One thing I've seen bandied about often when talking about Star Trek in particular, is the assumption that a show like TNG or DS9 would not work today because it would not be interesting or popular to any current generation of viewers. It's treated as a forgone conclusion that 26 episodes of low-budget/mediocre effects TV about ideas that's mostly people standing in a room talking just would not appeal to anyone who isn't old, so there's no sense in even trying to make that anymore. I don't see anyone questioning that premise, only accepting it as true and then arguing that something new has to be attempted. Even if one is on the side that hates things like nuTrek, Disney Star Wars, etc, I only see people starting with 'well we simply can't do what they did 30 years ago. It could not work. We have to make something modern, they just haven't done it the right way yet'.
And I find myself wondering why this is assumed to be true. Are people not people anymore? Did human beings and their brains evolve in some way over the past 30 years that basics of storytelling that have worked across all mediums for thousands of years simply broke, and the only way anyone knows how to even try to understand a story is if it's an 8 hour movie cut into a dozen segments telling exactly one interconnected linear story? If a 13yo boy watched TNG in the 90s and found it entertaining, why is it assumed a 13yo boy in 2026 would just absolutely hate it?
It's treated as a natural inevitable evolution from 24-26 episode serialized TV shows to "prestige TV" seasons of half a dozen episodes telling one big single story because that's just what happened. But I content it was never proven that's what had to happened, or that the old model would fail. I don't believe that only the binge streaming cut-up-movie design can work. That's just all they make now, and so that's all people watch. And then they use the fact that's all people watch as evidence why it's the only thing that works. The whole argument is circular and the underlying premise relies on assumptions being true that have never been proven.
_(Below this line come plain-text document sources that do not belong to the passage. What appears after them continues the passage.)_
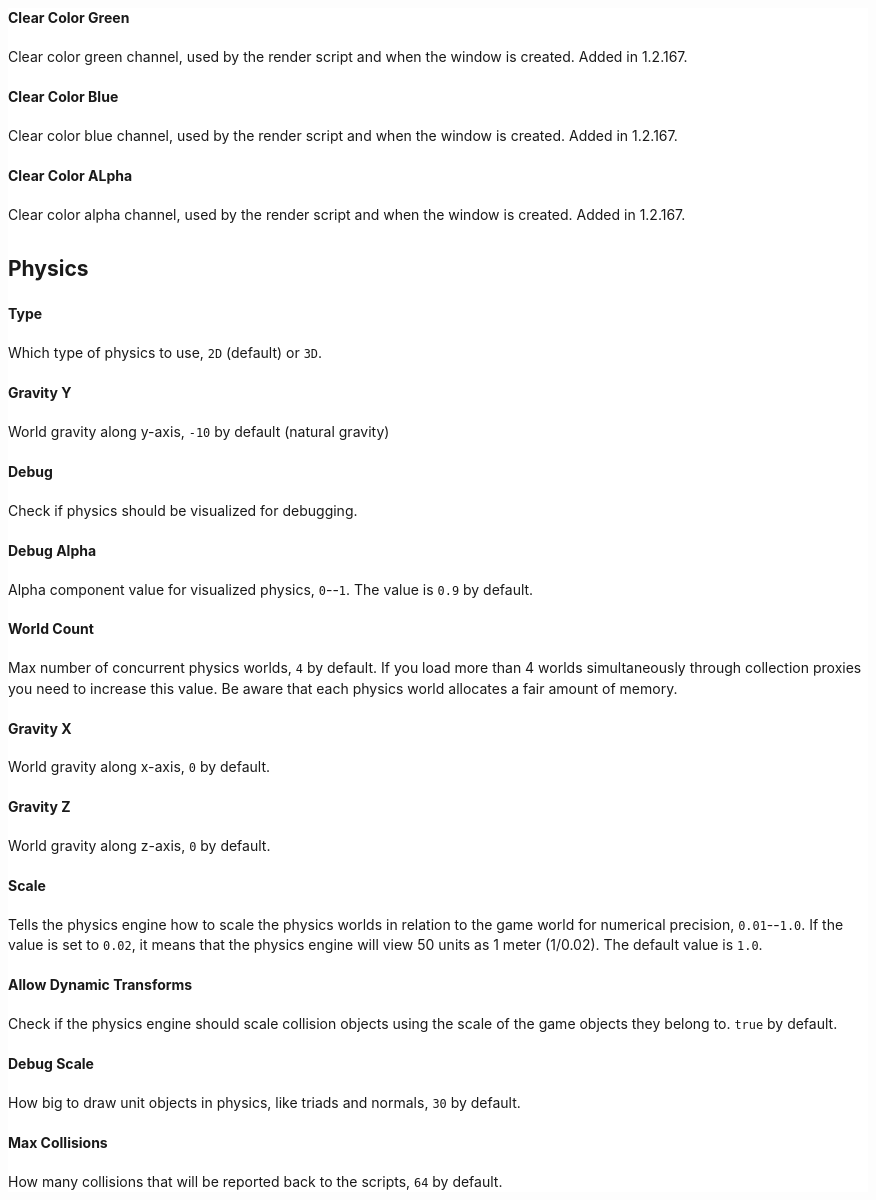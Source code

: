 #### Clear Color Green
Clear color green channel, used by the render script and when the window is created. Added in 1.2.167.

#### Clear Color Blue
Clear color blue channel, used by the render script and when the window is created. Added in 1.2.167.

#### Clear Color ALpha
Clear color alpha channel, used by the render script and when the window is created. Added in 1.2.167.

## Physics

#### Type
Which type of physics to use, `2D` (default) or `3D`.

#### Gravity Y
World gravity along y-axis, `-10` by default (natural gravity)

#### Debug
Check if physics should be visualized for debugging.

#### Debug Alpha
Alpha component value for visualized physics, `0`--`1`. The value is `0.9` by default.

#### World Count
Max number of concurrent physics worlds, `4` by default. If you load more than 4 worlds simultaneously through collection proxies you need to increase this value. Be aware that each physics world allocates a fair amount of memory.

#### Gravity X
World gravity along x-axis, `0` by default.

#### Gravity Z
World gravity along z-axis, `0` by default.

#### Scale
Tells the physics engine how to scale the physics worlds in relation to the game world for numerical precision, `0.01`--`1.0`. If the value is set to `0.02`, it means that the physics engine will view 50 units as 1 meter ($1 / 0.02$). The default value is `1.0`.

#### Allow Dynamic Transforms
Check if the physics engine should scale collision objects using the scale of the game objects they belong to. `true` by default.

#### Debug Scale
How big to draw unit objects in physics, like triads and normals, `30` by default.

#### Max Collisions
How many collisions that will be reported back to the scripts, `64` by default.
I think this assumption started as something reasonable and morphed into something that really isn't. Episodic TV works just as well now as it always did, but there's much much more competition for a potential viewers' time now than there was in the 90s. Making it more serialized is a viewer retention strategy.
Viewer watches a couple episodes of an episodic show. Comes back if they want more of the same.
Viewer watches a couple of episodes of a serialized show. If you managed to hook them with a mystery box or whatever they keep coming back to see what happens next.
Instead of every episode increasing the chance a viewer burns out, it increases the chance they become too invested to walk away.
Compare TNG vs. DS9. The Dominion war and ongoing politics provided a level of, "what's going to happen next week," that TNG never had with the exception of some specific multi-episode stories. After a focus on serial plot threads, I think really was a natural evolution. It's a tiny step from execs thinking of it as a retention bonus to thinking it's a retention requirement. Then, if the focus of your show becomes the serialized plot thread, the episodic content starts to get viewed as filler. It might be entertaining but it gets in the way of the next anticipated story beat. Take too long and the people who are only there to see what happens next give up. Trim that part down and it's obvious you don't need 24 eps to tell the story anymore.
tl;dr: It's not a question of age of the media. Or even the quality. It's the format. Continuing plot threads is a way to keep people invested in a crowded media landscape.